Medication for bedwetting?

I have a five-year-old girl who is wet almost every night. She wears pull-ups to prevent the sheets from getting wet each night. We have done all the "right stuff." We have reduced fluid intake, had her empty her bladder before bed, get her up when we go to bed, but she is still wet. I have read there is a medication (nasal spray?) available that can help prevent bed wetting. Could that help my daughter?


Robert Steele

Robert W. Steele, MD, is a board certified pediatrician at St. John's Regional Health Center in Springfield, MO. He graduated from medical... Read more

The nasal spray you have heard about is called desmopressin acetate, or DDAVP. Interestingly, it is now made in a pill form (rumor has it the company is going to discontinue making the nasal spray form.) It is a synthetic version of a hormone called vasopressin which is normally made in the body. Vasopressin serves several roles, one of which is in water regulation. When the body needs more water in the blood stream, it produces higher levels of vasopressin which in turn causes more water to be absorbed from the kidney. Less urine is made and the urine becomes more concentrated.

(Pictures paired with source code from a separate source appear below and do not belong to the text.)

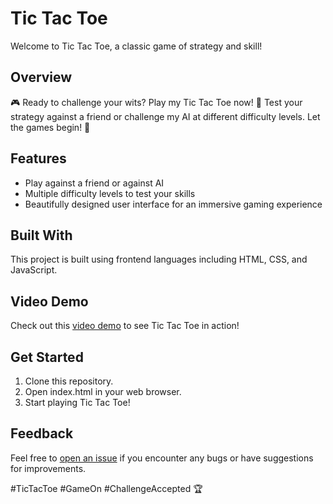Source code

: # Tic Tac Toe

Welcome to Tic Tac Toe, a classic game of strategy and skill!

## Overview

🎮 Ready to challenge your wits? Play my Tic Tac Toe now! 🌟 Test your strategy against a friend or challenge my AI at different difficulty levels. Let the games begin! 💪 

## Features

- Play against a friend or against AI
- Multiple difficulty levels to test your skills
- Beautifully designed user interface for an immersive gaming experience

## Built With

This project is built using frontend languages including HTML, CSS, and JavaScript.

## Video Demo

Check out this [video demo](https://schrodingerbear.github.io/tictactoe-menu.html) to see Tic Tac Toe in action!

## Get Started

1. Clone this repository.
2. Open index.html in your web browser.
3. Start playing Tic Tac Toe!

## Feedback

Feel free to [open an issue](https://github.com/schrodingerbear/tictactoe/issues) if you encounter any bugs or have suggestions for improvements.

#TicTacToe #GameOn #ChallengeAccepted 🏆

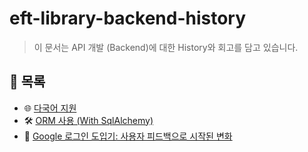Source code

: # eft-library-backend-history

> 이 문서는 API 개발 (Backend)에 대한 History와 회고를 담고 있습니다.

## 📂 목록

- 🌐 [다국어 지원](./i18n_data.md)
- 🛠️ [ORM 사용 (With SqlAlchemy)](./orm.md)
- 🔐 [Google 로그인 도입기: 사용자 피드백으로 시작된 변화](./token_check.md)
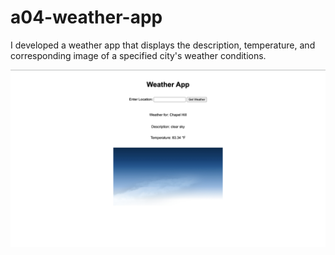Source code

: # a04-weather-app


I developed a weather app that displays the description, temperature, and corresponding image of a specified city's weather conditions.


![Screenshot](ss.png)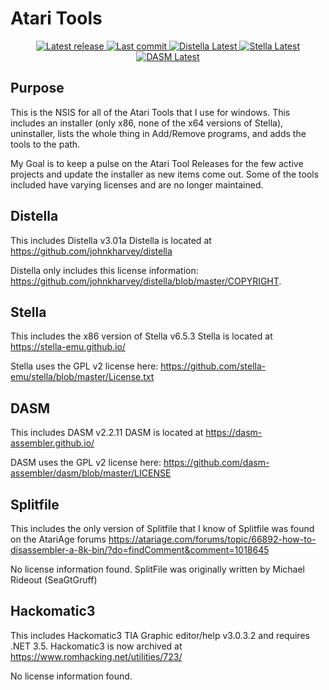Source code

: # Atari Tools

<div align="center"><p>
    <a href="https://github.com/rallyrabbit/AtariTools/releases/latest">
      <img alt="Latest release" src="https://img.shields.io/github/v/release/rallyrabbit/AtariTools" />
    </a>
    <a href="https://github.com/rallyrabbit/Neovim-Windows-Installer/pulse">
      <img alt="Last commit" src="https://img.shields.io/github/last-commit/rallyrabbit/Neovim-Windows-Installer"/>
    </a>
    <a href="https://github.com/johnkharvey/distella">
      <img alt="Distella Latest" src="https://img.shields.io/github/v/release/johnkharvey/distella" />
    </a>
    <a href="https://github.com/stella-emu/stella">
      <img alt="Stella Latest" src="https://img.shields.io/github/v/release/stella-emu/stella" />
    </a>
    <a href="https://github.com/dasm-assembler/dasm">
      <img alt="DASM Latest" src="https://img.shields.io/github/v/release/dasm-assembler/dasm" />
    </a>
  
  
</p></div>

## Purpose
This is the NSIS for all of the Atari Tools that I use for windows.  This includes an installer (only x86, none of the x64 versions of Stella), uninstaller, lists the whole thing in Add/Remove programs, and adds the tools to the path.

My Goal is to keep a pulse on the Atari Tool Releases for the few active projects and update the installer as new items come out.  Some of the tools included have varying licenses and are no longer maintained.

## Distella
This includes Distella v3.01a
Distella is located at https://github.com/johnkharvey/distella

Distella only includes this license information: https://github.com/johnkharvey/distella/blob/master/COPYRIGHT.

## Stella
This includes the x86 version of Stella v6.5.3
Stella is located at https://stella-emu.github.io/

Stella uses the GPL v2 license here: https://github.com/stella-emu/stella/blob/master/License.txt

## DASM
This includes DASM v2.2.11
DASM is located at https://dasm-assembler.github.io/

DASM uses the GPL v2 license here: https://github.com/dasm-assembler/dasm/blob/master/LICENSE

## Splitfile
This includes the only version of Splitfile that I know of
Splitfile was found on the AtariAge forums https://atariage.com/forums/topic/66892-how-to-disassembler-a-8k-bin/?do=findComment&comment=1018645

No license information found.  SplitFile was originally written by Michael Rideout (SeaGtGruff)

## Hackomatic3
This includes Hackomatic3 TIA Graphic editor/help v3.0.3.2 and requires .NET 3.5.
Hackomatic3 is now archived at https://www.romhacking.net/utilities/723/

No license information found.
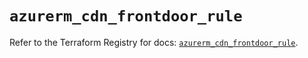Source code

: # `azurerm_cdn_frontdoor_rule`

Refer to the Terraform Registry for docs: [`azurerm_cdn_frontdoor_rule`](https://registry.terraform.io/providers/hashicorp/azurerm/4.49.0/docs/resources/cdn_frontdoor_rule).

This drug had been used for some time with other disorders when someone got the bright idea that by causing the body to retain more water and decrease the amount of urine produced, it might be useful in treating nighttime bedwetting. Initially, there were concerns that use of this medication would cause serious side effects due to water intoxication. Water intoxication is when the body holds on to too much water and the salts of the body become too diluted. This can cause seizures and brain swelling. As it turns out, water intoxication rarely occurred and when it did, it happened in children who already had recognized disorders involving the regulation of salts.

So, what do we know about DDAVP when it is used for bedwetting?

  1. It definitely decreases bedwetting in most children.
  2. It does not completely eliminate bed wetting in most children.
  3. Almost all children begin bedwetting again within six months of stopping the medication.
  4. The dose at which DDAVP is used to eliminate bedwetting is safe for most children.
  5. The most common side effects are nose bleeds, headache, and stomach aches.
  6. It is a very expensive medication.
  7. While the dose of DDAVP is not generally considered high enough to alter the body salts, many physicians check this once after about three days of starting the medication. This is done with a blood test.
  8. It appears that its use for many months causes few, if any, problems.

When considering the use of DDAVP for bedwetting, the question you should ask yourself is "What is the ultimate goal I want to achieve?" If the answer is to have your daughter stop bed-wetting forever, then this is not the way to go. Many studies have shown that while DDAVP is effective in stopping the bed-wetting while on medication, almost all children begin bed-wetting again after it is stopped. This is opposed to bedwetting alarms which require a lot more work on you and your daughter's part, but are a lot more effective in stopping the bed wetting for good. The only problem with the alarms is that it really requires cooperation from the child which generally doesn't occur until age six, at the earliest. However, if the answer to the question is to achieve a dry night for a special occasion, then this is a great medication. The use of DDAVP when staying overnight at a friend's house or to build confidence by having a "successful" night using the alarm system is great. Some physicians have advocated using the alarm system in conjunction with DDAVP. The jury is still out as to whether this approach is any better than using the alarm system alone.